= Operation Determined Path =

Israeli army operation which was carried in 2002 in the West Bank

Operation "Determined Path" (מבצע דרך נחושה) was a military operation carried out by the Israel Defense Forces, starting June 22, 2002, following Operation "Defensive Shield", with the goal of reaching some of the unreached objectives set forth for Defensive Shield, especially in the northern West Bank.

== Background ==

In the two months following "Defensive Shield", five IDF officers and soldiers were killed in activity in the Palestinian territories, mostly in attempts to arrest wanted persons. The regular units which participated in "Defensive Shield" were not rested. Israel suffered 64 major attacks which claimed the lives of 83 civilians. June 18 saw the Patt junction bus bombing in Jerusalem, in which nineteen people were killed.

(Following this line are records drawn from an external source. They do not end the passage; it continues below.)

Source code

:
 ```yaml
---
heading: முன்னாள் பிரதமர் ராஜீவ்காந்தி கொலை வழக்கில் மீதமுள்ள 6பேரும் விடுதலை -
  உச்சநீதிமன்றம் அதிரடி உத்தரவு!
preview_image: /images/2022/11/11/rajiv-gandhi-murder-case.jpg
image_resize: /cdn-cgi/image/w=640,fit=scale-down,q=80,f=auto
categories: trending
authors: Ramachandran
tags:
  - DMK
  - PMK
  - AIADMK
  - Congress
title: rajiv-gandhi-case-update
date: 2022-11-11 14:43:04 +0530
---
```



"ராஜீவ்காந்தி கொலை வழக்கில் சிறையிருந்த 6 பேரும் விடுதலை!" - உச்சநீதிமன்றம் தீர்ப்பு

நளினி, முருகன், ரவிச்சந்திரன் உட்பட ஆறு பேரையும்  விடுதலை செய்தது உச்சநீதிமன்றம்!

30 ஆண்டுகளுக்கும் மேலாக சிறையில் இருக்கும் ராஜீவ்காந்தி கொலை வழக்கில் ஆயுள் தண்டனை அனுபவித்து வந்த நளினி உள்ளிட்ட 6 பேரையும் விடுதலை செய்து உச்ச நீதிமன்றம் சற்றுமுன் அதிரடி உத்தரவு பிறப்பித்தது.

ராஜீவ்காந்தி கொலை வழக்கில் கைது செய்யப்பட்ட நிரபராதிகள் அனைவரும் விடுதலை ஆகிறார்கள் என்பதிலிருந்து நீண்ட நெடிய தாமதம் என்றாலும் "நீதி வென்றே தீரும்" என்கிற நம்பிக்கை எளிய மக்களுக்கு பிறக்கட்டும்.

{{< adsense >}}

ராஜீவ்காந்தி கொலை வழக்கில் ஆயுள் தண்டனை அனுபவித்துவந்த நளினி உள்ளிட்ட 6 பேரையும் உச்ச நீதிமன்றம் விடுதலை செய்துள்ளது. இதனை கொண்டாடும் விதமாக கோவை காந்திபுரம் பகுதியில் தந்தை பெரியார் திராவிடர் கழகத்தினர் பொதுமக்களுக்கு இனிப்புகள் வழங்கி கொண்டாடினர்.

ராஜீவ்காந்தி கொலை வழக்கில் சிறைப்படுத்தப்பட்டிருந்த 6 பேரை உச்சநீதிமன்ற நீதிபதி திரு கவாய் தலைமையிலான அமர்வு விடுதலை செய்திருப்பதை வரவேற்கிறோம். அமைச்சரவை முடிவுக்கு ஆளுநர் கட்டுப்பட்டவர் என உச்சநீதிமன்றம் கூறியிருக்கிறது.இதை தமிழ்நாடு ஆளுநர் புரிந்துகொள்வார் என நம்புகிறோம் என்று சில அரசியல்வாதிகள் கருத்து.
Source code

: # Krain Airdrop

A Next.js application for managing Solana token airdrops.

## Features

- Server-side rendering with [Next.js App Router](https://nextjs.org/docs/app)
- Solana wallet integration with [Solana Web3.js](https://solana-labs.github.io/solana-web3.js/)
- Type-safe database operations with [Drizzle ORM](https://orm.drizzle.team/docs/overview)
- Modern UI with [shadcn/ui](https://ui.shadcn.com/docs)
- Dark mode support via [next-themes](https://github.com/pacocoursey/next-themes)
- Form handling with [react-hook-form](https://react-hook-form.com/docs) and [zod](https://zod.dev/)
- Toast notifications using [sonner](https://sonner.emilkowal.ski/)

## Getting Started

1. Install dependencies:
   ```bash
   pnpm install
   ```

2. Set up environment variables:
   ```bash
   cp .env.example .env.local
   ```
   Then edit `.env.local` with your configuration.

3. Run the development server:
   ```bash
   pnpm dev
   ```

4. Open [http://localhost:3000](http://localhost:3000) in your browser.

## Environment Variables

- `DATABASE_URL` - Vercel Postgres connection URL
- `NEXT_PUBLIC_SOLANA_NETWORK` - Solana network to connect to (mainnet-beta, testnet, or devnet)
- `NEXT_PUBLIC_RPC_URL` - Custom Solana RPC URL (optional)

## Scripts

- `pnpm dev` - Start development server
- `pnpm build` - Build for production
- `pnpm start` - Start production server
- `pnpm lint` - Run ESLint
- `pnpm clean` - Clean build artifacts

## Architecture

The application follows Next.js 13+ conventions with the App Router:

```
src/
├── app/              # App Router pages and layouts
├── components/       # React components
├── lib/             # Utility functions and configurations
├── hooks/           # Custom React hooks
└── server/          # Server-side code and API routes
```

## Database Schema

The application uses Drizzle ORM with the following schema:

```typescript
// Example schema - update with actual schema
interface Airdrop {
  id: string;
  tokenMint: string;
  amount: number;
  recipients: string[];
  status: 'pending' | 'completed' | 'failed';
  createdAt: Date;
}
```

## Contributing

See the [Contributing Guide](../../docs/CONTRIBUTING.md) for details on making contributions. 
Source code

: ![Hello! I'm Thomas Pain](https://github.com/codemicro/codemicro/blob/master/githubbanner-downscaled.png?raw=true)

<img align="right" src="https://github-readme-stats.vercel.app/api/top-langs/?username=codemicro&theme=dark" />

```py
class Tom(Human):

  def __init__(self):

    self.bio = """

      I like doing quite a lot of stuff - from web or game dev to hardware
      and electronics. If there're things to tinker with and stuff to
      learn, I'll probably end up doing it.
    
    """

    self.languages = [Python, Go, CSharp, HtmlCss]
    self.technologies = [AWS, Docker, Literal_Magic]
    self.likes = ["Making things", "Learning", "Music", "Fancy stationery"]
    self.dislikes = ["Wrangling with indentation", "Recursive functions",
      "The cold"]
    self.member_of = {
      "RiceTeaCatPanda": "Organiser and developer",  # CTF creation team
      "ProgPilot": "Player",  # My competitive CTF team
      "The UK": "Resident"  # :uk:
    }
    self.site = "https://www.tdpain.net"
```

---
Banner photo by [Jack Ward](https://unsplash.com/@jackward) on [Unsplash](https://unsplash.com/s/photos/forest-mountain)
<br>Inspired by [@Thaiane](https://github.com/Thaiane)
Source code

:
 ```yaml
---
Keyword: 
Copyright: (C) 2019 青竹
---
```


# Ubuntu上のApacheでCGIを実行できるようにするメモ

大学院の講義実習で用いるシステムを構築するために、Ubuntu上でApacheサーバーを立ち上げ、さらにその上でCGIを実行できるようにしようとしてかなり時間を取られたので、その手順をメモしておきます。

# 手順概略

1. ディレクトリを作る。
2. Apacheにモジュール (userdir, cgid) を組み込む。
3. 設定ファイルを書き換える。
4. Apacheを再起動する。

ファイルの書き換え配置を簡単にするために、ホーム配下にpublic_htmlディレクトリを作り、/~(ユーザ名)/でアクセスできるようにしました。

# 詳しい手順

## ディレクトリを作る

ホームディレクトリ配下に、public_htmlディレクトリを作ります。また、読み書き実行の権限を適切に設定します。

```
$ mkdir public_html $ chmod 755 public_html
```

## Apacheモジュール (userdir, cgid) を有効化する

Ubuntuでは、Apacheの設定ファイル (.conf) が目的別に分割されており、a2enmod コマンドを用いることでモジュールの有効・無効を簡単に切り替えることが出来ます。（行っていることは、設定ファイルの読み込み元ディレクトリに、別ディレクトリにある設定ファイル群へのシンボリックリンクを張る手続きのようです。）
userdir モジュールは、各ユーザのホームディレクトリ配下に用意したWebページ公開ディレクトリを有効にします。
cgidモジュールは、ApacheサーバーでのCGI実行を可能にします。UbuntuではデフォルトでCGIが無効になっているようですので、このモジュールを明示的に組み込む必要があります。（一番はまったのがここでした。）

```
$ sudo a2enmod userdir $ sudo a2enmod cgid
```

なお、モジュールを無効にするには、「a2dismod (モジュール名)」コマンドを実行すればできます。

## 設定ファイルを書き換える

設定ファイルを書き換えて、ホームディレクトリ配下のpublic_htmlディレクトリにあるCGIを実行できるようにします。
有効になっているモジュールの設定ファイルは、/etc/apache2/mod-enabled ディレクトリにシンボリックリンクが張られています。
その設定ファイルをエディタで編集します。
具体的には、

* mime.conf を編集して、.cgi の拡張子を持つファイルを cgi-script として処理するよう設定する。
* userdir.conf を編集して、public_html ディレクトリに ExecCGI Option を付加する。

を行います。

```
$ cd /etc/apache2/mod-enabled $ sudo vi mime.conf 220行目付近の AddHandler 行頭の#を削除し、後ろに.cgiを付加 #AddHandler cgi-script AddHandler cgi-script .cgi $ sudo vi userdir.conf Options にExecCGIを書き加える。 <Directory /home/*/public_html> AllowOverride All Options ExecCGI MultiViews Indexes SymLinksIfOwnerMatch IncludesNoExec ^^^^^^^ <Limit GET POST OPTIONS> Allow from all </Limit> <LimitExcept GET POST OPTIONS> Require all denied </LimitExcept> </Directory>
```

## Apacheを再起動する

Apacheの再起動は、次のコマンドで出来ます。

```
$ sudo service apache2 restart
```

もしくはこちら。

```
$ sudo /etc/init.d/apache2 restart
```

Israeli Prime Minister, Ariel Sharon, visited the location, for the first time as PM. That day, he ordered "Determined Path". According to a poll, 80% of Jewish Israelis supported it.

== Operation ==

The IDF issued emergency drafts, although with a specified release date, unlike the ones issued before "Defensive Shield". Israeli intelligence argued that a few top Hamas operatives in the Gaza Strip slipped through Israeli security to the West Bank and had begun to produce explosives there. The effort was aimed mostly at Hamas and Palestinian Islamic Jihad cells.

In the first phase, heavy forces entered the West Bank towns and took up positions. The IDF put a curfew and arrested wanted persons. After a few weeks, the fixed positions were abandoned (except in Nablus), but the units kept entering almost nightly to make arrests. On July 7, Israeli Defense Minister, Benjamin Ben-Eliezer, said that in the course of "Determined Path", 150 wanted persons were arrested, including ten potential suicide bombers, and fourteen explosive labs were exposed. After two weeks, the IDF called it a "great success", citing the decline in Palestinian attacks and the absence of Israeli casualties. The third week of the operation saw two Palestinian attacks, one in Immanuel and one Tel Aviv.

== Aftermath ==

A month after the start of the operation, a one senior IDF officer in the territories said he felt that for the time being, it was "delivering the goods". The two attacks were cited as exceptions to the rule which prove it. In Jenin, tanks and armored personnel carriers on patrol were often replaced by one or two jeeps. Colonel Moshe Tamir, commander of the Golani Brigade, became commander of the Jenin district. His troops were deployed outside the city, mostly on the seam line. They went in and out of the city according to need, mostly for specific arrests. In Hebron, 180 Palestinian suspects were arrested during the operation.